- Aim of the exercise: In the entries below, find the line with "every pure and" and the line with "the maintained nonorthogonal". Return those two lines and all lines between them, exactly.

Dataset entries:
-*-
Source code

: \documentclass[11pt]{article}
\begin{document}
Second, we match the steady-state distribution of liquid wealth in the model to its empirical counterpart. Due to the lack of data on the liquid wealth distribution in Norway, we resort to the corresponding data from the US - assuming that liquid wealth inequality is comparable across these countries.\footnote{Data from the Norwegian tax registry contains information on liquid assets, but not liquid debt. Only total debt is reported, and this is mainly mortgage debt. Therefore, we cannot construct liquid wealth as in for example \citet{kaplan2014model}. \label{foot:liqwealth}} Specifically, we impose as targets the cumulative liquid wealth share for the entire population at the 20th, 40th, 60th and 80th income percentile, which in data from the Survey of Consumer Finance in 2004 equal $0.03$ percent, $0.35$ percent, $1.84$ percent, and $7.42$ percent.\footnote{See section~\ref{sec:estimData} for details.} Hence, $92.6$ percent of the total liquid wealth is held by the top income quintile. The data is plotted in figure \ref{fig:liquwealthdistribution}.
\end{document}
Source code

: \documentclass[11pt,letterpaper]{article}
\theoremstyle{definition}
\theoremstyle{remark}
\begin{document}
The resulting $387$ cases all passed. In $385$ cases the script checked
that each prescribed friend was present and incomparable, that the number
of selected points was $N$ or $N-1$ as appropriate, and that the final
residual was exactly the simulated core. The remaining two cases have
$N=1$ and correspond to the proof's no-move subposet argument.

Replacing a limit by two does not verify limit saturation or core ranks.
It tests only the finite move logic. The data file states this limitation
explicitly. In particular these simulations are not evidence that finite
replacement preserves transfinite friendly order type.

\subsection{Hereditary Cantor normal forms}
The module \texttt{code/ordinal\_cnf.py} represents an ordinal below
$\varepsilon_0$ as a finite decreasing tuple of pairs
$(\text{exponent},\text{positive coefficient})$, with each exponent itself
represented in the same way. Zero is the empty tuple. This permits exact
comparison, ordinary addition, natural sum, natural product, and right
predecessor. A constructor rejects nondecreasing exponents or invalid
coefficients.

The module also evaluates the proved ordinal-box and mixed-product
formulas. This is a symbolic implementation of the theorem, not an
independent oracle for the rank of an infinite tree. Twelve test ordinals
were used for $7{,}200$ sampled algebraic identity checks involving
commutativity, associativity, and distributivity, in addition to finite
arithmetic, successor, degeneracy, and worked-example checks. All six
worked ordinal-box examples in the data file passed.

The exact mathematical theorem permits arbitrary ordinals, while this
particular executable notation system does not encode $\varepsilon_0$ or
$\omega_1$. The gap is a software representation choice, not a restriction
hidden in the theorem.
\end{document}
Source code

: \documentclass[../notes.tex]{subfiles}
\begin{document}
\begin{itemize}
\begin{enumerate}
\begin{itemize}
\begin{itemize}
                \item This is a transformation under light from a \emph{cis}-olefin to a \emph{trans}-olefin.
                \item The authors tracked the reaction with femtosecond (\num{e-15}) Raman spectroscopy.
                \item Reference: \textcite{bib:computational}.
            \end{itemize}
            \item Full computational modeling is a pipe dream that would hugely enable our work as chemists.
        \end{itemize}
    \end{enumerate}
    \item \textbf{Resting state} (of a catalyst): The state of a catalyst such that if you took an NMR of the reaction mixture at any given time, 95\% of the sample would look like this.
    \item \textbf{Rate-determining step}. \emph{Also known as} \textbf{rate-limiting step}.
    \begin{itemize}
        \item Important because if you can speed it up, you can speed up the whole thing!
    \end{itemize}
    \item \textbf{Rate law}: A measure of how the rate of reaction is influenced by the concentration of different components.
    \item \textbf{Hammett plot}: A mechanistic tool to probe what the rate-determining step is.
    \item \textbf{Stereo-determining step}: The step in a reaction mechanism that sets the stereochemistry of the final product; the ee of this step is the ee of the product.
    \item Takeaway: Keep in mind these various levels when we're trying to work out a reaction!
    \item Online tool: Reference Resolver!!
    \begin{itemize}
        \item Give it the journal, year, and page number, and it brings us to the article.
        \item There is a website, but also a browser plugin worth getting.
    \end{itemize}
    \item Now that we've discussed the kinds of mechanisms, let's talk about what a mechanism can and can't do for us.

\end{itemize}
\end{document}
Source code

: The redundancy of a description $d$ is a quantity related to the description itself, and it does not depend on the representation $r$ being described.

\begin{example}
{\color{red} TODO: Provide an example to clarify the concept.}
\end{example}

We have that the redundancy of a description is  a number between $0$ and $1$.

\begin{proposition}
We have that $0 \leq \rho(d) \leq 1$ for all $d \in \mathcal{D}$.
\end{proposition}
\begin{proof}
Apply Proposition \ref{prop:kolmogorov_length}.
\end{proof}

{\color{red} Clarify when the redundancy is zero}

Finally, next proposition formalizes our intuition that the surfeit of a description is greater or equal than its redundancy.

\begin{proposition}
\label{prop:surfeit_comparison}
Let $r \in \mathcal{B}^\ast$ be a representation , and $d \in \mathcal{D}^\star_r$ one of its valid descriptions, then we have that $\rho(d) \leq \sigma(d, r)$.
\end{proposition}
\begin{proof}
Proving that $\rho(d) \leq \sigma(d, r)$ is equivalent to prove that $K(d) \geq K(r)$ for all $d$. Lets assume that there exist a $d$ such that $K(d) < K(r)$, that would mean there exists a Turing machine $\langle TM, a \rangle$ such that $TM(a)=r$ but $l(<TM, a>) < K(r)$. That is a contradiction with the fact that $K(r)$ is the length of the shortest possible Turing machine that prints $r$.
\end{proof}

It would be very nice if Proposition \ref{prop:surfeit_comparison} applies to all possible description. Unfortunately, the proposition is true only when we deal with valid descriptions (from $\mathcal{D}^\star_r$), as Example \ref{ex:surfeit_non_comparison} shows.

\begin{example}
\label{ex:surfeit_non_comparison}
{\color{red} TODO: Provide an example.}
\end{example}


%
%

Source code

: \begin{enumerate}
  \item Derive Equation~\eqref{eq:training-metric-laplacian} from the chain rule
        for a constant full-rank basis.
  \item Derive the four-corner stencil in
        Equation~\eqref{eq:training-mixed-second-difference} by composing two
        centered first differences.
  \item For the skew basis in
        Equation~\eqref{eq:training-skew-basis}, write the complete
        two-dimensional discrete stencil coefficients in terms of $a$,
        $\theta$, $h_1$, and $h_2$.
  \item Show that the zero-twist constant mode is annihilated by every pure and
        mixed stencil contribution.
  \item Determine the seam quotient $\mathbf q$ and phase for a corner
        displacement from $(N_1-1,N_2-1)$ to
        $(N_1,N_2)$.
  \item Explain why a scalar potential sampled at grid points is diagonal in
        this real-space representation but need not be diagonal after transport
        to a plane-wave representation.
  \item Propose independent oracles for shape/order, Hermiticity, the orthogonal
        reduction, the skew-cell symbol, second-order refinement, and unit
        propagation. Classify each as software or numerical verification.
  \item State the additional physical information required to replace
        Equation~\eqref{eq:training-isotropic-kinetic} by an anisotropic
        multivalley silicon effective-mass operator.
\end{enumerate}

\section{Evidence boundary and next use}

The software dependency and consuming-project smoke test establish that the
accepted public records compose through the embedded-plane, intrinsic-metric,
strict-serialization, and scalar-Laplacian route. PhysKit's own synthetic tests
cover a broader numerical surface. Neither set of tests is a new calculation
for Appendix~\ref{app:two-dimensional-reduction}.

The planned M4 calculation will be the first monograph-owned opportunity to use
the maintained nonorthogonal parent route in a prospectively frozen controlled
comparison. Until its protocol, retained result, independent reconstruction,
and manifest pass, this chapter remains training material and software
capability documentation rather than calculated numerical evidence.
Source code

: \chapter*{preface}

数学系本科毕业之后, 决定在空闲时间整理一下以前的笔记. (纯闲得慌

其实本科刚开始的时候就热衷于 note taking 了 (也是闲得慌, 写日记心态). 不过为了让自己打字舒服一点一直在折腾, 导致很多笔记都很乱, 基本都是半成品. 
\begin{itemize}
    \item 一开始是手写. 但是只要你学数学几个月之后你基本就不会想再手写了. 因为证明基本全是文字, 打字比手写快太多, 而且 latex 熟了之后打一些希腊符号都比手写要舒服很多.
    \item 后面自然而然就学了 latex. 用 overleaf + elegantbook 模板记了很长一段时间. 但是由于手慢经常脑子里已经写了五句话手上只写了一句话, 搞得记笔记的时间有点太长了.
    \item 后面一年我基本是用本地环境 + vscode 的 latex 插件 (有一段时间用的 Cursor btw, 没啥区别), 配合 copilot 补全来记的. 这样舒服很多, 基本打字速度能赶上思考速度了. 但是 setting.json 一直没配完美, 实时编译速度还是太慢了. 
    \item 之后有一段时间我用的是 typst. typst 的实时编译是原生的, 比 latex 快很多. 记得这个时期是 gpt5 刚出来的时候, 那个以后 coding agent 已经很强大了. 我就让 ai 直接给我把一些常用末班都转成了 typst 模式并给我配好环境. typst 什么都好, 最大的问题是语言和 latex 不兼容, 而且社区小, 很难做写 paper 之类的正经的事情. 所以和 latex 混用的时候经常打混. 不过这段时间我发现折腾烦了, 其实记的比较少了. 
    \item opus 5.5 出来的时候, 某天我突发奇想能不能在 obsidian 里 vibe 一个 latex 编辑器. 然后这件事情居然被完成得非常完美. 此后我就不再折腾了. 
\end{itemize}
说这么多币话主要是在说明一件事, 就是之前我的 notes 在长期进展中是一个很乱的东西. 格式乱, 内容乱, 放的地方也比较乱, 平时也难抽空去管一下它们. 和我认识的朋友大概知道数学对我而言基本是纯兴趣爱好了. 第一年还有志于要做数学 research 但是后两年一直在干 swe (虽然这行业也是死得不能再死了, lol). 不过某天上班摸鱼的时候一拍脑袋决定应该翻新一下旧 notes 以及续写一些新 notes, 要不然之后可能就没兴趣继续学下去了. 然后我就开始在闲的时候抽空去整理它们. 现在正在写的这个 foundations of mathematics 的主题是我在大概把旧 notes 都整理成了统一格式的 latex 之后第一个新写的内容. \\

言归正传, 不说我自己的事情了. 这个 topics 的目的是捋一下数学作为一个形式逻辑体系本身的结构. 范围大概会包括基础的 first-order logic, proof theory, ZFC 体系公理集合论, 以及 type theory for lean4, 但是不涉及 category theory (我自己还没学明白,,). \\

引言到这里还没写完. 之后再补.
-*-
- Written solution:
  \item Show that the zero-twist constant mode is annihilated by every pure and
        mixed stencil contribution.
  \item Determine the seam quotient $\mathbf q$ and phase for a corner
        displacement from $(N_1-1,N_2-1)$ to
        $(N_1,N_2)$.
  \item Explain why a scalar potential sampled at grid points is diagonal in
        this real-space representation but need not be diagonal after transport
        to a plane-wave representation.
  \item Propose independent oracles for shape/order, Hermiticity, the orthogonal
        reduction, the skew-cell symbol, second-order refinement, and unit
        propagation. Classify each as software or numerical verification.
  \item State the additional physical information required to replace
        Equation~\eqref{eq:training-isotropic-kinetic} by an anisotropic
        multivalley silicon effective-mass operator.
\end{enumerate}

\section{Evidence boundary and next use}

The software dependency and consuming-project smoke test establish that the
accepted public records compose through the embedded-plane, intrinsic-metric,
strict-serialization, and scalar-Laplacian route. PhysKit's own synthetic tests
cover a broader numerical surface. Neither set of tests is a new calculation
for Appendix~\ref{app:two-dimensional-reduction}.

The planned M4 calculation will be the first monograph-owned opportunity to use
the maintained nonorthogonal parent route in a prospectively frozen controlled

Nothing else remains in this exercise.